Melissa ~ What does one do, when faced with someone, who’s still very dear to one’s heart, but who has lost interest? I know that I may be very unfair to him. I can only guess at the pressure he must be under, not in a hostile manner, but as a result of people caring for him, fearing for his reason, the wellness of his mind, his sanity. Julian is fragile, and has always been. Strong and fragile at the same time. In that he has not changed since his adolescence…
In two days he will have a birthday. How could I forget the date? We used to joke about it between us, as if of a well kept secret: the golden boy has his birthday and Valentine on the same day! This thought brings me back to our childhood, for we were still children then. My mentor keeps reminding me that we were of a very different mental age: I was, she says, a grown woman, who enjoyed sex and the thrill of new encounters, he was a little monk, all wrapped up in dreams of chivalry and saving the world, and saving me. And I did not want to be saved, rather I wanted him, I wanted him to lose himself in me. That too was a dream.
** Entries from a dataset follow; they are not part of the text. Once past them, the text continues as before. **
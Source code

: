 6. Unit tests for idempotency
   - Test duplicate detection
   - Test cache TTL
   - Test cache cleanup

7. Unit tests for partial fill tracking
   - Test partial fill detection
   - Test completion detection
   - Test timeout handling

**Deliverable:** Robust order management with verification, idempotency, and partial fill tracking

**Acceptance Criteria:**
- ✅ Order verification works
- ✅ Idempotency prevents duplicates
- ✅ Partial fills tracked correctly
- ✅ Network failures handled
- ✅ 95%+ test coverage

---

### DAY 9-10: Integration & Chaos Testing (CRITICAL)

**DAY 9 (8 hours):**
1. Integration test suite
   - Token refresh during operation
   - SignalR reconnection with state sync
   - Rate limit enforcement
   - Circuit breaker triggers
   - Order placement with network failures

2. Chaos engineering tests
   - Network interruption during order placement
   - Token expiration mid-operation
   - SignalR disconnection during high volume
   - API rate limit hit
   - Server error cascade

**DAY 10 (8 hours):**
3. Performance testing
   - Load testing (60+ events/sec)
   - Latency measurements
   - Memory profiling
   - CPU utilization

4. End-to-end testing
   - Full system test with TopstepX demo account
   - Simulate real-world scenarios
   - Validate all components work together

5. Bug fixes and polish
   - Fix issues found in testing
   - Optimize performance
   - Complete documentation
So, I am unsure how to wish him a happy birthday. I do not wish to intrude, as this would upset Sarah, and probably hurt him. Yet I want him to know that I am here, that is not so far from him, and that my soul aches for him, that I want him to be happy, content, even if it means being silent, being hidden. Words are not well suited for this kind of message. It leaves me with floating to him in one of his dreams. Sarah said once to me, as we were making love, she and I, that she did not want me to violate his mind in that way. “You have me now, and I want you to leave him in peace.”
So I have, and will. I remember Sarah adding that the price for failing would be for me to lose both of them. And of course, while I kept to my word, I failed nonetheless, since I lost both of them, anyway. Sarah guards her husband, he clings to her as never before. When I approached his sister, Jane, she made clear she did not want to act as go-between.
“I know my brother is at times delusional, and I will do nothing to encourage his illness.” Which for me was final. As is normal for me when I am distressed I then sought my mentor’s help. Gabrielle was evasive, which is unusual, and made me a little suspicious of her reasons. Finally I hit on a solution: I will send him a Valentine card, unsigned.